Vœu présenté par Ian Brossat, les élus du groupe Communiste et élus du Parti de Gauche

Le cas d’une famille logée dans l’hôtel du 32 rue du Docteur Potain dans le 19e arrondissement nous rappelle une nouvelle fois la nécessité et l’urgence d’intervenir aussi bien en matière de prévention des risques liés au saturnisme qu’en matière de protection des familles, et en particulier des enfants, atteints par cette maladie spécifique au mal-logement.
Alors que Mme D., sans-logis, est hébergée avec ses 3 enfants dans l’hôtel du 32 rue du Dr Potain dans le 19ème arrondissement à Paris depuis 2005, elle découvre il y a un mois que sa chambre d’hôtel est toxique : la plus jeune enfant, âgée de 2 ans et demi, est très lourdement intoxiquée au plomb (812µgde plomb/L alors que le seuil toxique retenu par les autorités françaises est de 100).
Face à des situations de saturnisme, alors que l’Etat est dans l’obligation légale de reloger les familles, dans ce cas, aucune solution de relogement n’est proposée à Mme D. et la seule proposition qui lui est faite est celle d’un foyer semi-collectif.

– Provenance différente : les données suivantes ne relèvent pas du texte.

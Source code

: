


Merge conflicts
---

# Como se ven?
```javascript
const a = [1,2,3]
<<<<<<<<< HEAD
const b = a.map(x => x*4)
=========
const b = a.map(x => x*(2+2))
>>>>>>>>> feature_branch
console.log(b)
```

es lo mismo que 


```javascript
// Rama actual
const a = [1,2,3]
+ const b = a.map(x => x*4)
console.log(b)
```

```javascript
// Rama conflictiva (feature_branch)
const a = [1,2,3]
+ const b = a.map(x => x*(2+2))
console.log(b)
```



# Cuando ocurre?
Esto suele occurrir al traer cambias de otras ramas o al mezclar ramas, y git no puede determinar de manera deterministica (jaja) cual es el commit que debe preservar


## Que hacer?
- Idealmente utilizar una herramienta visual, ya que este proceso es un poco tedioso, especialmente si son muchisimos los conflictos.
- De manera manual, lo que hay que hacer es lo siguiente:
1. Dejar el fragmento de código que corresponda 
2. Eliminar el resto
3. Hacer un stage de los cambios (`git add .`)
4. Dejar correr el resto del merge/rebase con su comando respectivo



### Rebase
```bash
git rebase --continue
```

Elle précise alors aux services sociaux que sa fille peut être accueillie par son oncle, dont le logement ne présente aucun risque d’intoxication, le temps d’attendre un relogement décent et définitif. Mais les services sociaux de l’hôpital Robert Debré, où est suivi l’enfant refusent cette solution et demandent le placement en urgence. Une ordonnance de placement provisoire a été rendue et la petite fille maintenue à l’hôpital a été placée en pouponnière le vendredi 28 mai, sans même que les parents n’aient vu un juge.
Une telle mesure tend à indiquer que les parents seraient coupables de l’intoxication, alors que les pouvoirs publics ont ici une lourde responsabilité. L’Etat a une obligation de relogement en urgence et dispose normalement d’un contingent spécifique à cet effet, ainsi que d’hébergements provisoires de qualité (résidences sociales) pour les cas les plus graves. Mme D., de son côté, a fait toutes les démarches nécessaires pour obtenir un logement, et ce depuis de longues années : elle a fait une demande HLM en 2006 et a également engagé une procédure DALO.

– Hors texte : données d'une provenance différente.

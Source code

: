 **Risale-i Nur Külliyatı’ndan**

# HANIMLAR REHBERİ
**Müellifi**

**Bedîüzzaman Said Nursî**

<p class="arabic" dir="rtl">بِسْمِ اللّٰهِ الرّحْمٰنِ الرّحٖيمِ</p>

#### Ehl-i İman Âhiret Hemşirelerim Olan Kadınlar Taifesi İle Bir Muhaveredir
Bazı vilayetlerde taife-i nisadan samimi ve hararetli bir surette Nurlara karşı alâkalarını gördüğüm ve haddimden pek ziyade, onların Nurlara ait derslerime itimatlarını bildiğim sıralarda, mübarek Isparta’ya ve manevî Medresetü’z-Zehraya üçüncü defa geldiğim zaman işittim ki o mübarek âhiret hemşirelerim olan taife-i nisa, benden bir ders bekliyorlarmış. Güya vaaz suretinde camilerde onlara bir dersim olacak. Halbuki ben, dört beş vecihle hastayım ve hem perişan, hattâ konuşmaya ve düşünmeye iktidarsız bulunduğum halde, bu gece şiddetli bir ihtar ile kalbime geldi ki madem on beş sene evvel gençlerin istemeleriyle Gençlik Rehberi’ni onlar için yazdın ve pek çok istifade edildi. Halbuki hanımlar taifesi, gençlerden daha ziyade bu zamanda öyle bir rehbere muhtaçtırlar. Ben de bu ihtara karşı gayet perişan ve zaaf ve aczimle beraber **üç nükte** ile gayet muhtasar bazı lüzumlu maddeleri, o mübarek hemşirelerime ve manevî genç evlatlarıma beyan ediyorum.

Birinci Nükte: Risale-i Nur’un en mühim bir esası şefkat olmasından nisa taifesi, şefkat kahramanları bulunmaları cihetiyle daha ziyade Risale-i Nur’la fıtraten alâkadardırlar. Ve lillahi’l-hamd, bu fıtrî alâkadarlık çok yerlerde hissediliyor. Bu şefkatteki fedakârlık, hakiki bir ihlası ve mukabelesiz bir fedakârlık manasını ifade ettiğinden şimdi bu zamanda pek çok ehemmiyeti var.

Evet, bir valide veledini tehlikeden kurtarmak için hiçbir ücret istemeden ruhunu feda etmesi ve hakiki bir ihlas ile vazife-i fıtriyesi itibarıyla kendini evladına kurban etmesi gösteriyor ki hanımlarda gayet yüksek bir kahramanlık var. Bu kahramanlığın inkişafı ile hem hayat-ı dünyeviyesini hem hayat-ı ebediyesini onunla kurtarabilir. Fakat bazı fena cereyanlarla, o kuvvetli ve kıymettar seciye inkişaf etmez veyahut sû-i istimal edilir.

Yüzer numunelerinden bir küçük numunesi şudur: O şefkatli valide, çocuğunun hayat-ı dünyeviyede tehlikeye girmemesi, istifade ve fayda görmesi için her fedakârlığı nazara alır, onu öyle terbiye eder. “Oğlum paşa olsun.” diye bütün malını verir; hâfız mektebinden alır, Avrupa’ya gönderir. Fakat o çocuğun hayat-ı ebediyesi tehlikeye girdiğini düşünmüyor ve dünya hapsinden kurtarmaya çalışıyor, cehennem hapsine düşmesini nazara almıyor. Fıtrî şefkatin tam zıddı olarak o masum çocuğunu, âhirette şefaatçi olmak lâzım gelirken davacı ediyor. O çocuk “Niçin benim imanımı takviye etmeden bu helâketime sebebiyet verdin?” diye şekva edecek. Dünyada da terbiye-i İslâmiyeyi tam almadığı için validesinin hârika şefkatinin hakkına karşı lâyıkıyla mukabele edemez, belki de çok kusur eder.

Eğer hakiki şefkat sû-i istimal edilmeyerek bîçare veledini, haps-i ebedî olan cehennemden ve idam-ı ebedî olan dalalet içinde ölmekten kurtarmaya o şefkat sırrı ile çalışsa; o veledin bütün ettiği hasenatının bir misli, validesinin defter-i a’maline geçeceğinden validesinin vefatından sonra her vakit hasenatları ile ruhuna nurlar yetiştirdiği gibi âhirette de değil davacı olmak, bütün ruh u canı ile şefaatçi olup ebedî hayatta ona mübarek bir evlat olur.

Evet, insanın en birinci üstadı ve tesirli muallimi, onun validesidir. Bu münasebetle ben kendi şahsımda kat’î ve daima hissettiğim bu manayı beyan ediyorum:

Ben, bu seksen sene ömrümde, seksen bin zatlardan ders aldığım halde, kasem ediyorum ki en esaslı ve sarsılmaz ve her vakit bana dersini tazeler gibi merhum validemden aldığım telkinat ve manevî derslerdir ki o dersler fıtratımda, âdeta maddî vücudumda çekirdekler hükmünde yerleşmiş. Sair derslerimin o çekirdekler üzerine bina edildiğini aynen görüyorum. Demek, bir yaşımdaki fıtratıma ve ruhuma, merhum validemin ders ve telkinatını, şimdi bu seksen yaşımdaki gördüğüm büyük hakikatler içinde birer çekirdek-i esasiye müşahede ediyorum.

Une quarantaine d’autres familles, dont les enfants sont pour certains en cours de dépistage, vivent dans le même hôtel.
C’est pourquoi, sur proposition de Ian Brossat, des élus du groupe Communiste et élus du Parti de gauche, le Conseil de Paris émet le vœu :
- Que cette famille soit relogée en urgence en logement HLM, et en attendant bénéficie d’un hébergement de qualité respectueux de la vie familiale ;
- Que tous les habitants de l’hôtel du 32 rue du Dr Potain 75019 soient relogés ;
- Que l’Etat, la Ville et le Département de Paris proscrivent ce type de placements et que les familles victimes de saturnisme soient relogées en priorité.